Work to complete: The response should hold each line from the entries below where "figures" is found.

Records for this exercise:
▬▬▬
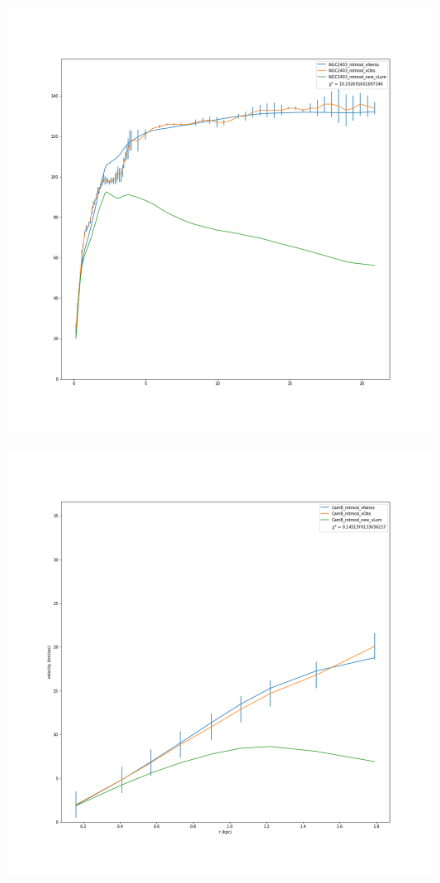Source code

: \documentclass[reprint,%
 amsmath,amssymb,
 aps,
]{revtex4-1}
\begin{document}
\begin{figure}
\centering
\begin{minipage}{.5\textwidth}
  \centering
  \includegraphics[width=.95\linewidth]{figures/NGC2403_rotmod_XueSofue.png}
  \label{fig:test1}
\end{minipage}%
\begin{minipage}{.5\textwidth}
  \centering
  \includegraphics[width=.95\linewidth]{figures/CamB_rotmod_XueSofue.png}

\end{minipage}
\end{figure}
\end{document}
▬▬▬
Solution to this exercise:
  \includegraphics[width=.95\linewidth]{figures/NGC2403_rotmod_XueSofue.png}
  \includegraphics[width=.95\linewidth]{figures/CamB_rotmod_XueSofue.png}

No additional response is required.